Suppose that $f$ is entire. By writing $f$ as a Taylor Series, prove that if $\lvert f(z)\rvert<m\lvert z\rvert^\alpha$ for $m>0$ and $0<\alpha<1$ then $f$ must be identically zero in $\mathbb{C}$
I'm certain this has something to do with Cauchy's integral formula for derivatives and Liouville's theorem, but I'm not sure how to apply them. If $f$ is entire, and bounded, then it must be constant, but what else must be true for it to be identically zero?
On
Write $f$ as a Taylor series: $$ f(z) = \sum_{n=0}^\infty a_n z^n \, , \quad a_n = \frac{f^{(n)}(0)}{n!} $$ The estimate $\lvert f(z)\rvert<m\lvert z\rvert^\alpha$ implies that $a_0 = f(0) = 0$. For $n\ge 1$ use Cauchy's integral formula for derivatives to estimate $$ | a_n | \le \frac{1}{r^n} \sup_{|z|=r} |f(z)| \le m r^{\alpha - n} $$ for every $r > 0$. Now take the limit $r \to \infty$ to conclude that all $a_n$ are zero.

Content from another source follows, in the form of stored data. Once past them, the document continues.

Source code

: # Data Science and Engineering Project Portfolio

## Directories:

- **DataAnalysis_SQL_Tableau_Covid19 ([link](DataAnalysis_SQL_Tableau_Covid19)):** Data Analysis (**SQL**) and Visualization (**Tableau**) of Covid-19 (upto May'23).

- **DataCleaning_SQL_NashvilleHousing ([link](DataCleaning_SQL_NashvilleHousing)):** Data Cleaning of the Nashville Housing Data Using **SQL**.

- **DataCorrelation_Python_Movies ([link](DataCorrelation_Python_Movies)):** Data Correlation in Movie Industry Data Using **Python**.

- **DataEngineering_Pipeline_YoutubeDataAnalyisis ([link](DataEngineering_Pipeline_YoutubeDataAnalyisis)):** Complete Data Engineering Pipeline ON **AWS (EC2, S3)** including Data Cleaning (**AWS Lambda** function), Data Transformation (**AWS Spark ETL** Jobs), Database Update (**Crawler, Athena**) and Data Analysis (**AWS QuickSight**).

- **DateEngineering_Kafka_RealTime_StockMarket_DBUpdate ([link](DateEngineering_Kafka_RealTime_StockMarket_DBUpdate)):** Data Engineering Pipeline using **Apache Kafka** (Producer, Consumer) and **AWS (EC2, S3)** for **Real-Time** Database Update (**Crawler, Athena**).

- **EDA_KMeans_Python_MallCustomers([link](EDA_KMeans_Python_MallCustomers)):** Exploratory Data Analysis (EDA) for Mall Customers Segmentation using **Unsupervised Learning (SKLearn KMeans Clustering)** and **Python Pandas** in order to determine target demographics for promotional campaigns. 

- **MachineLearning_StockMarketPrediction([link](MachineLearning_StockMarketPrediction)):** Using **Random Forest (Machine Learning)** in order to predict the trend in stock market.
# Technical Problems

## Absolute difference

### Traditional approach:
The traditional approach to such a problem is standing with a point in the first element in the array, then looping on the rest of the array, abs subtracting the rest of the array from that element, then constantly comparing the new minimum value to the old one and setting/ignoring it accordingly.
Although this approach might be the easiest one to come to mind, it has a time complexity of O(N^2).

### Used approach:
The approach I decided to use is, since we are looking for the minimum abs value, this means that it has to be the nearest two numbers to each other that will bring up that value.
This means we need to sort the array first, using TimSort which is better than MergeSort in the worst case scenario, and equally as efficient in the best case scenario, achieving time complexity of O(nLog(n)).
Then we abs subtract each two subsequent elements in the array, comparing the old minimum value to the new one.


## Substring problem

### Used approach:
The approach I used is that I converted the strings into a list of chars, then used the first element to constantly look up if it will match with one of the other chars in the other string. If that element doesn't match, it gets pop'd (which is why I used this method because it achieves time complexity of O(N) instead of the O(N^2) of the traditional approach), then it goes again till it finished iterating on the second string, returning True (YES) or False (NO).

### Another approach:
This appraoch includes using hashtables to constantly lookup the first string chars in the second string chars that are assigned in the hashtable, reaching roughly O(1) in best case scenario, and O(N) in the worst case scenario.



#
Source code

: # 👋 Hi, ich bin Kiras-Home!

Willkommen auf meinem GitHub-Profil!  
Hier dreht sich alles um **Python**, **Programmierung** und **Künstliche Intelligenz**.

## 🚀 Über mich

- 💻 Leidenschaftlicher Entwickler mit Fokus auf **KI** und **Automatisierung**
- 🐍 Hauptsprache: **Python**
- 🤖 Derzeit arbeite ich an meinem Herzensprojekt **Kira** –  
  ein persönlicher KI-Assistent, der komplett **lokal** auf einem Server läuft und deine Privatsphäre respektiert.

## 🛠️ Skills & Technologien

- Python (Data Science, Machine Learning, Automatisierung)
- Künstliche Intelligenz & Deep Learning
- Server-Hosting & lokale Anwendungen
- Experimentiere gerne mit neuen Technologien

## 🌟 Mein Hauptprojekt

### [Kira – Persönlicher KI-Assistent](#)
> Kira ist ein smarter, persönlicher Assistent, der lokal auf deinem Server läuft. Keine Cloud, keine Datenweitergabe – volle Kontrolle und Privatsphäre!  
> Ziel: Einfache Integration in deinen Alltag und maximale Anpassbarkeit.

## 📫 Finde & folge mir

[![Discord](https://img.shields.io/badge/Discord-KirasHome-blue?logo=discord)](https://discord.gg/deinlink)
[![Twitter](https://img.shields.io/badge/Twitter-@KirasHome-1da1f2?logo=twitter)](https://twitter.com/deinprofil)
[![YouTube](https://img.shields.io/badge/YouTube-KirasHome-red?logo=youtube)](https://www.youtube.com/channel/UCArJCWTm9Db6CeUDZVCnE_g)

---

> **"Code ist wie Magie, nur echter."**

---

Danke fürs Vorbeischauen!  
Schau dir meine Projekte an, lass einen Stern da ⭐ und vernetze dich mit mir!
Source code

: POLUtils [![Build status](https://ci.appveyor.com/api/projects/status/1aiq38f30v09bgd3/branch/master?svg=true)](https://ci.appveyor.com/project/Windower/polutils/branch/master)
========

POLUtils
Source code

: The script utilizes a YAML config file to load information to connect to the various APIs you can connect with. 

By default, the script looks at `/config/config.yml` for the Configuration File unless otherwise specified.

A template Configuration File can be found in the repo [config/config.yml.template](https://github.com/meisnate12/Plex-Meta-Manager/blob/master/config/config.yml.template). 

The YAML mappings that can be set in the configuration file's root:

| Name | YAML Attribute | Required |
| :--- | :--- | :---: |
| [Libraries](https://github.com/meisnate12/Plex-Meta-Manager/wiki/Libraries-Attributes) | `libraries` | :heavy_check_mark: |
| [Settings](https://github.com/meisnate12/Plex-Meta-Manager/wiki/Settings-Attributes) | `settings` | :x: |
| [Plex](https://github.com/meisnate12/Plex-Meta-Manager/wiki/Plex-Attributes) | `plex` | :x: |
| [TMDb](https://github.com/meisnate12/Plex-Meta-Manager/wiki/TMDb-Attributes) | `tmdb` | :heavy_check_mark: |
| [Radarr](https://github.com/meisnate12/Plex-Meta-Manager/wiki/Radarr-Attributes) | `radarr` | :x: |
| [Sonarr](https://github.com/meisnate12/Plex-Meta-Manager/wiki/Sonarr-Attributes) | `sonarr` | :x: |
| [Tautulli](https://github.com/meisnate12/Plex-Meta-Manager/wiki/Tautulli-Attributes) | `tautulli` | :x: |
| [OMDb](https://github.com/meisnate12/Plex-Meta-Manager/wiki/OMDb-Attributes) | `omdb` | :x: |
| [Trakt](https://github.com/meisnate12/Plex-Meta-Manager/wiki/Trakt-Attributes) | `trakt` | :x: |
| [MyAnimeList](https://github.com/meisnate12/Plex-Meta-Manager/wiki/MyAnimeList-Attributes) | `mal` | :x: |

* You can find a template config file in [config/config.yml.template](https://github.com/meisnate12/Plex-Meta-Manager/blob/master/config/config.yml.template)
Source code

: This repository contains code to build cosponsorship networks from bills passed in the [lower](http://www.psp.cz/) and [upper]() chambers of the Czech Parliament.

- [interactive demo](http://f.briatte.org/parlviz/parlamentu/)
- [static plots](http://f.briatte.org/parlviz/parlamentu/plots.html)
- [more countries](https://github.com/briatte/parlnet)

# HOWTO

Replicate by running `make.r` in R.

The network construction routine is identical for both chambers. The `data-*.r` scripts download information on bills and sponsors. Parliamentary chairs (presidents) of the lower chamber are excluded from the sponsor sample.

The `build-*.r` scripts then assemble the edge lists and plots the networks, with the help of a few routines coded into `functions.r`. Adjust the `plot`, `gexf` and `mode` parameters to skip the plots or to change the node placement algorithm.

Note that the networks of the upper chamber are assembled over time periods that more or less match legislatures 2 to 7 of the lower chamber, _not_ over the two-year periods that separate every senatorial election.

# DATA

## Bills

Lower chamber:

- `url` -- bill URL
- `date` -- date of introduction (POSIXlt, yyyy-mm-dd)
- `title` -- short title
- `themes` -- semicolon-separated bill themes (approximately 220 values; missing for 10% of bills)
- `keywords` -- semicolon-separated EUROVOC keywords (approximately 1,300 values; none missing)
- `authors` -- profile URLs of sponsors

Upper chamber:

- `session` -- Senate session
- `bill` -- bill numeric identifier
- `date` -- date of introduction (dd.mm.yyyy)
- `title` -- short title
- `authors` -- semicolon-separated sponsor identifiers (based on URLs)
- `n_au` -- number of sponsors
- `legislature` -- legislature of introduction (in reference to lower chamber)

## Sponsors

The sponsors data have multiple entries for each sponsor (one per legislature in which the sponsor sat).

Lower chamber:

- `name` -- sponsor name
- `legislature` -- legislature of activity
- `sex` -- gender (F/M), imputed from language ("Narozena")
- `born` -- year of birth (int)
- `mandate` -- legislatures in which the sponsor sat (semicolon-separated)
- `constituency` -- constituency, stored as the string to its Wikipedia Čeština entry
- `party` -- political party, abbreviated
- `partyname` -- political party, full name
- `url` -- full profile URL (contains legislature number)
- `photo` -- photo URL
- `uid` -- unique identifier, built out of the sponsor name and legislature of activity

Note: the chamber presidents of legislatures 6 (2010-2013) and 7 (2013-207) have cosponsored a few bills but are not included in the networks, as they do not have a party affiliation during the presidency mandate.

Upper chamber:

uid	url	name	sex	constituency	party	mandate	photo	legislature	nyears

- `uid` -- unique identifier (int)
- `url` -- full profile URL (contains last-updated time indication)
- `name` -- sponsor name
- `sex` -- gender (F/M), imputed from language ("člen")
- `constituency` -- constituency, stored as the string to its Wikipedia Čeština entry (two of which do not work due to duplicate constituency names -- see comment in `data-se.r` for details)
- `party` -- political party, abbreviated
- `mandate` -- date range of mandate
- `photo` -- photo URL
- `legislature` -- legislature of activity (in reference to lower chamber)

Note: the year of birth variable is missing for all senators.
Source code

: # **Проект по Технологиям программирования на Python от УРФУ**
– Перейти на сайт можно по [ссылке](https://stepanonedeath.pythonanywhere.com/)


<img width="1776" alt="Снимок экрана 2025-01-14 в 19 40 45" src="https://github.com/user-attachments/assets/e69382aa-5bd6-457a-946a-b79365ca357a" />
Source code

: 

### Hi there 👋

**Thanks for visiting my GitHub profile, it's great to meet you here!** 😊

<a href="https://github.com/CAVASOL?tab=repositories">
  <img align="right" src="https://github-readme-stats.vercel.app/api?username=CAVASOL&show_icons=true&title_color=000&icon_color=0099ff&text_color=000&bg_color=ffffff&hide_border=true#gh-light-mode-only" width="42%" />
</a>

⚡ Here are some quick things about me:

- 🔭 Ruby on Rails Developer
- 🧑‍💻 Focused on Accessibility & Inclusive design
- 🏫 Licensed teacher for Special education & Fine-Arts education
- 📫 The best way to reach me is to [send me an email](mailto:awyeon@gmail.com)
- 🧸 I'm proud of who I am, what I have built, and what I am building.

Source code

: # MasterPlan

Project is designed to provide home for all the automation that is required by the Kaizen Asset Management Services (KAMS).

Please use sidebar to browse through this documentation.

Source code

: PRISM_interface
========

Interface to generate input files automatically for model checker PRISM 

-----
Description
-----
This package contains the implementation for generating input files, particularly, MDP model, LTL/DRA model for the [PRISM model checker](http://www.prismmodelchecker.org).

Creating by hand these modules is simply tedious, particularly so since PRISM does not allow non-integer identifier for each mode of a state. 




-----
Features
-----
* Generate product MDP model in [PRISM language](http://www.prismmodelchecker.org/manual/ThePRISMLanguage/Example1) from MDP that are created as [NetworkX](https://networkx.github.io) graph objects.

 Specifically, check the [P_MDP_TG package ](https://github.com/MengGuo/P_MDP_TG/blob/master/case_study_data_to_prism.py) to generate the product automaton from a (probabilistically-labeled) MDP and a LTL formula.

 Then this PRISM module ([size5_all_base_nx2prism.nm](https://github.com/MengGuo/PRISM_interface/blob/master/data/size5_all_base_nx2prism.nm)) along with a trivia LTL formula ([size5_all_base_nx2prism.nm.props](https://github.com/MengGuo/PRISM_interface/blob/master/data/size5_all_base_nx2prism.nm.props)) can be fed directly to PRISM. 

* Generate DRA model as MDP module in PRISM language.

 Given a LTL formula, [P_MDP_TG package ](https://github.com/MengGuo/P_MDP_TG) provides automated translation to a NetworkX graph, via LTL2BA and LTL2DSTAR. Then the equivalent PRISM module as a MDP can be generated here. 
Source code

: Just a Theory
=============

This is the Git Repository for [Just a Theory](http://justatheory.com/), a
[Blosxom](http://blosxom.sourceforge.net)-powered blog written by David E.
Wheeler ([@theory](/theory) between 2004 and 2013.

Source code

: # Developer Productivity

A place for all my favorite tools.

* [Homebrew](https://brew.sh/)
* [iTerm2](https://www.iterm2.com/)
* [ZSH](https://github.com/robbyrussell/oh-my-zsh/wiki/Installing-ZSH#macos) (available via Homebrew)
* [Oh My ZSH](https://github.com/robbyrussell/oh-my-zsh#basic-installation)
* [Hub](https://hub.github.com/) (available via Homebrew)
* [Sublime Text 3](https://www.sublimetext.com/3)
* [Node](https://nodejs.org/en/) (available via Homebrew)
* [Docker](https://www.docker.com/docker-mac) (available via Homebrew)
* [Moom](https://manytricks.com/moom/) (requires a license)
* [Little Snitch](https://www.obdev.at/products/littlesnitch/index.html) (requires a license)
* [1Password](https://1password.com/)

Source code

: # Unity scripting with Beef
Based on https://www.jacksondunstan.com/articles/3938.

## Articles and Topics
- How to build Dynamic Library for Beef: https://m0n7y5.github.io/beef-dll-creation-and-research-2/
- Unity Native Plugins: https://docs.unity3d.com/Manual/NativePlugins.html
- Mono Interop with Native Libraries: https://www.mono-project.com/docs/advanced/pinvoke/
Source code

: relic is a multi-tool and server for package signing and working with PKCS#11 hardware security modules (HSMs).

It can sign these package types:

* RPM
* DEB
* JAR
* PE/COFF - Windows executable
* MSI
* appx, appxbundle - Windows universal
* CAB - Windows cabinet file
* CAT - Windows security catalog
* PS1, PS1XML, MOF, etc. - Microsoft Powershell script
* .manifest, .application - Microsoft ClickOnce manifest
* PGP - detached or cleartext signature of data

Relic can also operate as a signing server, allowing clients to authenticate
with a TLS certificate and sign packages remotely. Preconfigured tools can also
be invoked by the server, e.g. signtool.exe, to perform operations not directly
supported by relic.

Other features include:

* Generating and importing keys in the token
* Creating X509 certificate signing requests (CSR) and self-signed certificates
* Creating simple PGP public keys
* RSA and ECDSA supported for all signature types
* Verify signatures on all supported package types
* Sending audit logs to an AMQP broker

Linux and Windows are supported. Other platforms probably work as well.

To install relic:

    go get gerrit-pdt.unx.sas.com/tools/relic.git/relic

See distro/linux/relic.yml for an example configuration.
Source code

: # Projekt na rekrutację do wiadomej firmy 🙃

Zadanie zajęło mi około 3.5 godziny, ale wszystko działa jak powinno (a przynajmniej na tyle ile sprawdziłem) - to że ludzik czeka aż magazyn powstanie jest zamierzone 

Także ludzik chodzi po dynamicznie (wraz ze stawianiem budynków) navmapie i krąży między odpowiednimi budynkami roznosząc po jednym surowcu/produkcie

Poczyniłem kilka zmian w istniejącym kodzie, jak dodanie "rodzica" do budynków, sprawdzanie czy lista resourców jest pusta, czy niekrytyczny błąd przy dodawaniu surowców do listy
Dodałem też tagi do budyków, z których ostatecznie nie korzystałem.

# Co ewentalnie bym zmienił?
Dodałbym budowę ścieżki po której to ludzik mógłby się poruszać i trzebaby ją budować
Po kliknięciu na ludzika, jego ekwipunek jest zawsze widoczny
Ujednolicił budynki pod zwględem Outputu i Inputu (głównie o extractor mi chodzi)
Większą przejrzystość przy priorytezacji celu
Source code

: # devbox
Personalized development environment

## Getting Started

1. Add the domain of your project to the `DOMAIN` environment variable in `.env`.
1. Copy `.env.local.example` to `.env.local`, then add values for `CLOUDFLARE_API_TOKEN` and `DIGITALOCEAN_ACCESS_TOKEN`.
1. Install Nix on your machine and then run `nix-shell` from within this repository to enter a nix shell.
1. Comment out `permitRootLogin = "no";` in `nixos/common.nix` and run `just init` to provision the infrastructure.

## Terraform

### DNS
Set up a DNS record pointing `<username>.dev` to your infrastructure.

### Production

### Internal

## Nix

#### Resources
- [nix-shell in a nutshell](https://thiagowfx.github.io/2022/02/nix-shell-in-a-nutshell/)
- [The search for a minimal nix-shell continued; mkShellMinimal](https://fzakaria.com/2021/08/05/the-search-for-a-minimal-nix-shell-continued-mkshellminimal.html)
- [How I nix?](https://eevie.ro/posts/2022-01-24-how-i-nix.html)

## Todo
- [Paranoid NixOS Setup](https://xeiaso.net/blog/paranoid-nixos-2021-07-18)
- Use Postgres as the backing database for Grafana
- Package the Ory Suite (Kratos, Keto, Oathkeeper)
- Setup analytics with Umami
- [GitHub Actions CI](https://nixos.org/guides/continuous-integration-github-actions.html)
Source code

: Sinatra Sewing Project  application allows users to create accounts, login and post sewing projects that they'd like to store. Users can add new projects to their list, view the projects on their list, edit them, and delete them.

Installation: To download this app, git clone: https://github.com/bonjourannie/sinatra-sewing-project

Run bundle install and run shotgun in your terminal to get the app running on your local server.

It follows from your inequality that $f(0)=0$. Now, let$$g(z)=\begin{cases}\frac{f(z)}z&\text{ if }z\neq0\\f'(0)&\text{ otherwise.}\end{cases}$$Then $g$ is entire too and $(\forall z\in\mathbb{C}):\bigl\lvert g(z)\bigr\rvert\leqslant m\lvert z\rvert^{\alpha-1}$. Therefore, since $\lim_{z\to\infty}m\lvert z\rvert^{\alpha-1}=0$, $g$ is bounded. So, by Liouville's theorem, it is constant. That is, there is a number $K$ such that $(\forall z\in\mathbb{C}):f(z)=Kz$. But this is compatible with your inequlity only in the case in which $K=0$.